By tagging your data, it makes it easier for yourself and others to find the indicators they care most about. For example, by tagging descriptors with evil, this will allow others to filter descriptors searches by data with that tag. Another option is that you can then search the threat_tags endpoint by that tag and see all the tagged objects visible to you. The tagging endpoint also supports partial matches on tags, so a query for evil will surface any tags visible to you which are like evil*.

Be descriptive with your tags

Threat-tags (also known as "subjective tags") contain metadata fields describing what they are. If you create the tag foo, others can inspect the metadata to see what means or why the data was tagged. But it's helpful to be more descriptive instead -- tags like campaign_zeusbotnet or malicious_ssl_cert are great examples.

Consider the privacy rules

ThreatTags are visible based on the PrivacyType of the tagged data. For example, if the tag public_tag is on ANY descriptor which is publically visible (privacy type of VISIBLE), then the tag is visible to all members. Conversely, if the tag nonpublic_tag is ONLY on tagged objects which shared to specific members (privacy types HAS_WHITELIST or HAS_PRIVACY_GROUP), then the tag will only be visible to those members. Tag your data accordingly. Please review the PrivacyType documentation for more information on privacy in ThreatExchange.

For more uses cases with ThreatTags, see the ThreatTag documentation.
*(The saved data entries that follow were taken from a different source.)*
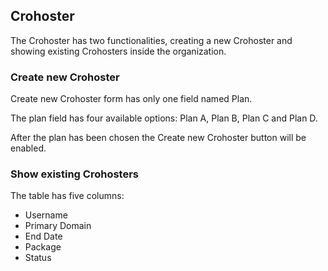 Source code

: ## Crohoster


The Crohoster has two functionalities, creating a new Crohoster and showing existing Crohosters inside the organization.


### Create new Crohoster

Create new Crohoster form has only one field named Plan.

The plan field has four available options: Plan A, Plan B, Plan C and Plan D.

After the plan has been chosen the Create new Crohoster button will be enabled.


### Show existing Crohosters
 
The table has five columns:
  - Username
  - Primary Domain
  - End Date
  - Package
  - Status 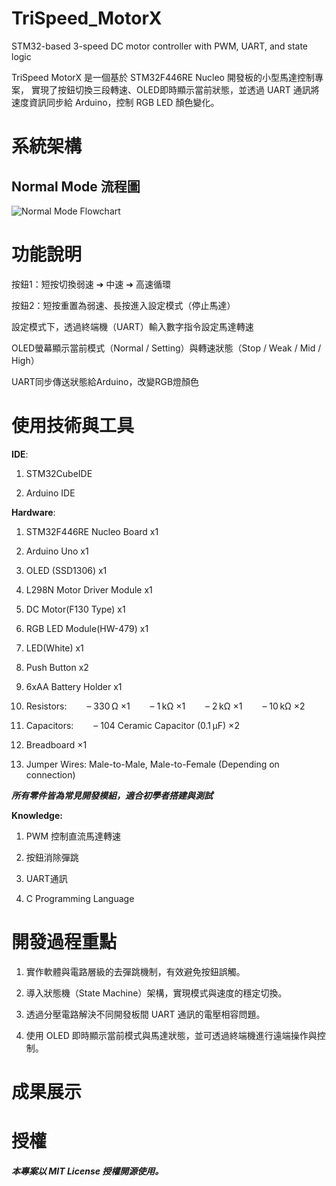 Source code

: # TriSpeed_MotorX
STM32-based 3-speed DC motor controller with PWM, UART, and state logic

TriSpeed MotorX 是一個基於 STM32F446RE Nucleo 開發板的小型馬達控制專案，
實現了按鈕切換三段轉速、OLED即時顯示當前狀態，並透過 UART 通訊將速度資訊同步給 Arduino，控制 RGB LED 顏色變化。

# 系統架構
## Normal Mode 流程圖
![Normal Mode Flowchart](images/Normal_Mode_Flowchart2.png)


# 功能說明

按鈕1：短按切換弱速 ➔ 中速 ➔ 高速循環

按鈕2：短按重置為弱速、長按進入設定模式（停止馬達）

設定模式下，透過終端機（UART）輸入數字指令設定馬達轉速

OLED螢幕顯示當前模式（Normal / Setting）與轉速狀態（Stop / Weak / Mid / High）

UART同步傳送狀態給Arduino，改變RGB燈顏色


# 使用技術與工具

**IDE**: 

1. STM32CubeIDE
   
2. Arduino IDE

**Hardware**: 

1. STM32F446RE Nucleo Board x1
 
2. Arduino Uno x1
 
3. OLED (SSD1306) x1
 
4. L298N Motor Driver Module x1
 
5. DC Motor(F130 Type) x1
 
6. RGB LED Module(HW-479) x1
 
7. LED(White) x1
 
8. Push Button x2
 
9. 6xAA Battery Holder x1

10. Resistors:
    – 330 Ω ×1
    – 1 kΩ ×1
    – 2 kΩ ×1
    – 10 kΩ ×2

11. Capacitors:
    – 104 Ceramic Capacitor (0.1 µF) ×2

12. Breadboard ×1

13. Jumper Wires: Male-to-Male, Male-to-Female (Depending on connection)

***所有零件皆為常見開發模組，適合初學者搭建與測試***

**Knowledge:**

1. PWM 控制直流馬達轉速
   
2. 按鈕消除彈跳
 
3. UART通訊
 
4. C Programming Language

# 開發過程重點

1. 實作軟體與電路層級的去彈跳機制，有效避免按鈕誤觸。

2. 導入狀態機（State Machine）架構，實現模式與速度的穩定切換。

3. 透過分壓電路解決不同開發板間 UART 通訊的電壓相容問題。

4. 使用 OLED 即時顯示當前模式與馬達狀態，並可透過終端機進行遠端操作與控制。

# 成果展示


# 授權
***本專案以 MIT License 授權開源使用。***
Use batch requests for improved throughput

Batch requests allow you to make multiple requests to the Graph API using a single HTTP call. For more information on Graph API Batch Requests please review the following:

You can also query for multiple objects by ID using the following syntax.
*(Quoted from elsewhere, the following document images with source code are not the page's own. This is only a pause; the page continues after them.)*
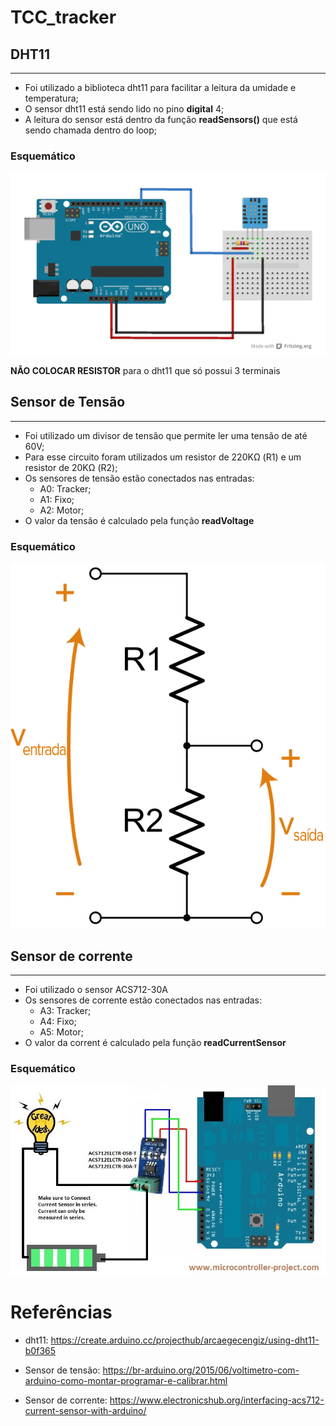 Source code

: # TCC_tracker

## DHT11
---
- Foi utilizado a biblioteca dht11 para facilitar a leitura da umidade e temperatura;
- O sensor dht11 está sendo lido no pino **digital** 4;
- A leitura do sensor está dentro da função **readSensors()** que está sendo chamada dentro do loop;
### Esquemático
![Esquemático DHT11](./images/esquematico_dht11.png )

**NÃO COLOCAR RESISTOR** para o dht11 que só possui 3 terminais

## Sensor de Tensão
---
- Foi utilizado um divisor de tensão que permite ler uma tensão de até 60V;
- Para esse circuito foram utilizados um resistor de 220KΩ (R1) e um resistor de 20KΩ (R2);
- Os sensores de tensão estão conectados nas entradas:
    - A0: Tracker;
    - A1: Fixo;
    - A2: Motor;
- O valor da tensão é calculado pela função **readVoltage**
### Esquemático

![Esquemático divisor de tensão](./images/divisor_tensao.png )

## Sensor de corrente
---
- Foi utilizado o sensor ACS712-30A
- Os sensores de corrente estão conectados nas entradas:
    - A3: Tracker;
    - A4: Fixo;
    - A5: Motor;
- O valor da corrent é calculado pela função **readCurrentSensor**

### Esquemático
![Esquemático sensor de corrente](./images/sensor_corrente.png )

# Referências

- dht11: https://create.arduino.cc/projecthub/arcaegecengiz/using-dht11-b0f365

- Sensor de tensão: https://br-arduino.org/2015/06/voltimetro-com-arduino-como-montar-programar-e-calibrar.html

- Sensor de corrente: https://www.electronicshub.org/interfacing-acs712-current-sensor-with-arduino/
https://graph.facebook.com/v2.8/?ids=[id1,id2]&amp;access_token=<access_token>

If you need to query for a specific field,

https://graph.facebook.com/v2.8/?ids=[id1,id2]&amp;fields=field1,field2&amp;access_token=<access_token>

Including nested fields and objects in result data

It can sometimes be more efficient to include various nested fields or related objects in your search results. The following syntax shows how, for the facebook.com indicator object, to pull all of its descriptors without issuing additional API calls:

https://graph.facebook.com/v2.8/788497497903212?fields=descriptors{owner,description,status,share_level},indicator,type&amp;access_token=<access_token>

RESULT:
{
  "descriptors": {
    "data": [
      {
        "owner": {
          "id": "820763734618599",
          "name": "Facebook Administrator"
        },
        "description": "Facebook",
        "status": "NON_MALICIOUS",
        "share_level": "GREEN",
        "id": "834469179976904"
      },
      {
        "owner": {
          "id": "588498724619612",
          "name": "Facebook CERT ThreatExchange"
        },
        "description": "Non malicious",
        "status": "NON_MALICIOUS",
        "share_level": "GREEN",
        "id": "1202389109786630"
      }
    ],
    "paging": {
      "cursors": {
        "before": "ODM0NDY5MTc5OTc2OTA0",
        "after": "MTIwMjM4OTEwOTc4NjYzMAZDZD"
      }
    }
  },
  "indicator": "facebook.com",
  "type": "DOMAIN",
  "id": "788497497903212"
}